**** DATASET CONTENT ****
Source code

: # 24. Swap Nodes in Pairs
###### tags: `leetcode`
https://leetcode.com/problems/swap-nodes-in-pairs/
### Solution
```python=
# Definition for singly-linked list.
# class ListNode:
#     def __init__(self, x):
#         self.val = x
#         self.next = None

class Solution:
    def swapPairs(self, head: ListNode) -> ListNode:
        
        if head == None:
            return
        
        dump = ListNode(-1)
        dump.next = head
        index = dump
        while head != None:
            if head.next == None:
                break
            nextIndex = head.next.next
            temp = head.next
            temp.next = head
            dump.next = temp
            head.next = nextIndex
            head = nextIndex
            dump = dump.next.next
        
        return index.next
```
****
** WORK TO COMPLETE **
List every line above that holds the word "dump".

** SOLVED EXERCISE **
        dump = ListNode(-1)
        dump.next = head
        index = dump
            dump.next = temp
            dump = dump.next.next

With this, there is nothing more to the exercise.